Leaders in efforts to reduce water use are the city of Menlo Park and Menlo Park-based SLAC National Accelerator Laboratory, with its landscaping partner, Gachina Landscape Management, according to a March 3 announcement by the Silicon Valley Water Conservation Awards.
They will be recognized as the top water-cutting utility and government agency, respectively, at an awards ceremony hosted by Google on March 23. The awards are given by a coalition of organizations, including: Acterra, the Sierra Club Loma Prieta Chapter, Sustainable Silicon Valley and the Bay Area Water Supply and Conservation Agency.
Menlo Park Municipal Water District
Between June and August 2015, the Menlo Park Municipal Water District, which serves a portion of the city, registered the highest cumulative water savings in the entire state of California, cutting water use 47 percent, far surpassing its mandate to cut water use 16 percent, according to Heather Abrams, the city's environmental programs manager.

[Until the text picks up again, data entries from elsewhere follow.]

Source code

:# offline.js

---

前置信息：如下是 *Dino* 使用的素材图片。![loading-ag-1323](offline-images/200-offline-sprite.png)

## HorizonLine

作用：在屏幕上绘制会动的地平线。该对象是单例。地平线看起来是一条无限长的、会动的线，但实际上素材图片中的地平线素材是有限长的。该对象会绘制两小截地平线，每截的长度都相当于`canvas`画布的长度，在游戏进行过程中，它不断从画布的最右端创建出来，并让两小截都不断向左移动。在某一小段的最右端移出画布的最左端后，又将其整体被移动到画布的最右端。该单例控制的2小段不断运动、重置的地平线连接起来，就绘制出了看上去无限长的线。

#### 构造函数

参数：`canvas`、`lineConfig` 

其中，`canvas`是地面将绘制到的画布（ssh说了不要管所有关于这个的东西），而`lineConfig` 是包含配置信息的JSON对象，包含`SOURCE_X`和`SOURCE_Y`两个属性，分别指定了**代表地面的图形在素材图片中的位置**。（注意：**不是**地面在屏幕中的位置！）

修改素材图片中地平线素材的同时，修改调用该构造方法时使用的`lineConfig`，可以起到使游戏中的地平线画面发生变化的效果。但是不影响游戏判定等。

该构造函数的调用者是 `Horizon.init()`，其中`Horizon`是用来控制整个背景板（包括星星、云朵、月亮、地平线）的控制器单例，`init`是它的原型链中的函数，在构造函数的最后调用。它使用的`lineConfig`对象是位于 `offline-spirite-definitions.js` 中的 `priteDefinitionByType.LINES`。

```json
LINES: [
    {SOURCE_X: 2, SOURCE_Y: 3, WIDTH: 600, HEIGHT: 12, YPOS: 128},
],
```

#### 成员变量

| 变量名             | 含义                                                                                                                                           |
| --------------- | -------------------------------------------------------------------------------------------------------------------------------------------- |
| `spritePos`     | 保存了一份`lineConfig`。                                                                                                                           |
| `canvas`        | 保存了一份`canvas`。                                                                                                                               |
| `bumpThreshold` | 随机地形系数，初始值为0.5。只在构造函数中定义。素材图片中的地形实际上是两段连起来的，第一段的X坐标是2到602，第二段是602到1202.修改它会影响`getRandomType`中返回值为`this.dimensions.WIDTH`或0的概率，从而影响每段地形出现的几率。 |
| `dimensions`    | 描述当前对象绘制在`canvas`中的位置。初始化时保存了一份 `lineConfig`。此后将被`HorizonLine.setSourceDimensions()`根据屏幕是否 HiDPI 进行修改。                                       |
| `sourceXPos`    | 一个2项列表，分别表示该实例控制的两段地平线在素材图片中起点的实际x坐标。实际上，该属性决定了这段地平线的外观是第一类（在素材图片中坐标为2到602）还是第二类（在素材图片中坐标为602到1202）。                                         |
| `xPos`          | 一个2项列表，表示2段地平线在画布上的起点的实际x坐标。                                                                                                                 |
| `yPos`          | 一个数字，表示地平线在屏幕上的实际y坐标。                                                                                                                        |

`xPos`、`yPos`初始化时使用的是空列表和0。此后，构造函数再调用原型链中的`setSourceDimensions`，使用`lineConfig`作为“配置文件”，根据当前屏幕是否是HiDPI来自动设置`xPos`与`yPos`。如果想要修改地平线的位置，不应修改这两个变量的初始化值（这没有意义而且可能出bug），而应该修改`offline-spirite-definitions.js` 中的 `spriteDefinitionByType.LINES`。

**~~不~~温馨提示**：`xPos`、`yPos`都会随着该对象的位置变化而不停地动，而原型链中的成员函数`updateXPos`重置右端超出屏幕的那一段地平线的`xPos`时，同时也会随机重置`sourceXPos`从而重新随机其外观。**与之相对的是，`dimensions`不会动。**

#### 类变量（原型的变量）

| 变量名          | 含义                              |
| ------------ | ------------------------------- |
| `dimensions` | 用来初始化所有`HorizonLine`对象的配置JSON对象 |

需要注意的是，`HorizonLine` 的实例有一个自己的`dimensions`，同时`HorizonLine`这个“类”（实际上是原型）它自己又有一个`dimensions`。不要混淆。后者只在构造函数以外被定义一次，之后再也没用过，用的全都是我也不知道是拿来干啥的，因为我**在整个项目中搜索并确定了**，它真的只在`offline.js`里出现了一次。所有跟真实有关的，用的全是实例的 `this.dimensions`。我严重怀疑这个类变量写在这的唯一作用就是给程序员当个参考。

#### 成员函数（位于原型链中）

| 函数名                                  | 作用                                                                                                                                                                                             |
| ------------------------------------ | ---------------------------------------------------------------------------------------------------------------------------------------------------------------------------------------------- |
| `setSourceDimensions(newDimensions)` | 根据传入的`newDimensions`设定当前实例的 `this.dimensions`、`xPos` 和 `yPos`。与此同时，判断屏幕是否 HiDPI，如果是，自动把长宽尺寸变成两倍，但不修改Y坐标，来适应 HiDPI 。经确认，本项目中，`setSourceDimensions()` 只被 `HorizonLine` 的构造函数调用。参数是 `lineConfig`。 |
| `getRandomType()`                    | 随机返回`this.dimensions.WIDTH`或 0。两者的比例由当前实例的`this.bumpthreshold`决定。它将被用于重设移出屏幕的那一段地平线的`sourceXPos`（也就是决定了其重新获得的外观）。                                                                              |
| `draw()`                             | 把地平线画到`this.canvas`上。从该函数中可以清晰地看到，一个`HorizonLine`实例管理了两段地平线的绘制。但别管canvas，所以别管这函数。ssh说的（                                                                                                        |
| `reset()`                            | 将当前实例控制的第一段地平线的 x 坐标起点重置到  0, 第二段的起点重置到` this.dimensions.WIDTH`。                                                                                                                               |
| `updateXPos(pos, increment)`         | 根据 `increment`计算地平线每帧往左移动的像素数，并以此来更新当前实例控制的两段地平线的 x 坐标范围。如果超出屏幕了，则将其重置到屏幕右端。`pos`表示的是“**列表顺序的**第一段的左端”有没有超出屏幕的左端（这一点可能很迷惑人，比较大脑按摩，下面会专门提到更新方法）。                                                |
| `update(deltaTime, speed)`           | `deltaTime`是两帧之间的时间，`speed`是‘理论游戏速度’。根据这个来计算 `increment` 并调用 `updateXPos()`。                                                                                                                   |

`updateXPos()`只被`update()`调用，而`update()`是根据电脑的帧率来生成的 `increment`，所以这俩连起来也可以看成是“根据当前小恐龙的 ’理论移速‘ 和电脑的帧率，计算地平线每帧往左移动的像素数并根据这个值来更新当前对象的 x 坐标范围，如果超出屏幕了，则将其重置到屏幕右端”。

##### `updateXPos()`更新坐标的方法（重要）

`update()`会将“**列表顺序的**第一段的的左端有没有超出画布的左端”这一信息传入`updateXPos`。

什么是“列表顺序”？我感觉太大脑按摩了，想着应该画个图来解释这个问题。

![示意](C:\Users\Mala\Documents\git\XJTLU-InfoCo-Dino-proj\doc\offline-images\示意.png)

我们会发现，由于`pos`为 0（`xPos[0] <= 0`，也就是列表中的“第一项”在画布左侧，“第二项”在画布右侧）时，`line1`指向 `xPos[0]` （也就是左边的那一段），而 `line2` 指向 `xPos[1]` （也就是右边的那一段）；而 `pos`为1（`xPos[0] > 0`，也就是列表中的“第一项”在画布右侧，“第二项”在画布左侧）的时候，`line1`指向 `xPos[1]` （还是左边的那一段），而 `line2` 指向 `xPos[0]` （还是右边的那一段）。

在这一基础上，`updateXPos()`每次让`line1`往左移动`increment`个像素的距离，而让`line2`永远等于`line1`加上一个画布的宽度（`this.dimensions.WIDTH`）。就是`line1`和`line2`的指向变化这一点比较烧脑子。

The city has implemented programs such as Lawn Be Gone, Conserve-A-Scape and Waterfluence to encourage people to decrease their water use.
The Lawn Be Gone program offers residents up to $2 per square foot to convert lawns to more water-efficient landscaping. That program has yielded the conversion of about 113,000 square feet of lawn to drought-tolerant landscaping, Ms. Abrams said.
The Conserve-A-Scape program is a city-subsidized program that offers residents consultation with a professional landscape architect, a customized drought-tolerant garden design and customized plant and supply recommendations a $400 value for $50.
Waterfluence, another city-funded program, provides automated water-use auditing to the city's top 101 water users and compares it with their water budget. In all, the three initiatives cost the city $150,000, according to Ms. Abrams.
SLAC demonstrated water thriftiness by collecting rainwater around equipment and gathering clean wastewater from construction projects to be filtered and reused in its cooling operations and landscape irrigation. With Gachina Landscaping, also based in Menlo Park, SLAC replaced 20,000 square feet of lawn with drought-resistant landscaping. Overall, SLAC has saved 15 million gallons of potable water over the last two years, which amounted to about a 10 percent reduction in its overall use during that time.
"We've been consciously trying to reduce our water consumption," said Rohendra Atapattu, sustainability program manager at SLAC. He said that the measures SLAC took, such as eliminating sprinkler systems for landscaping and retrofitting facilities, helped its staff to recognize the mandate to reduce waste was in earnest.
Afterward, he said, staff members began to shift their behaviors, reporting water leaks more quickly and reducing their personal water use.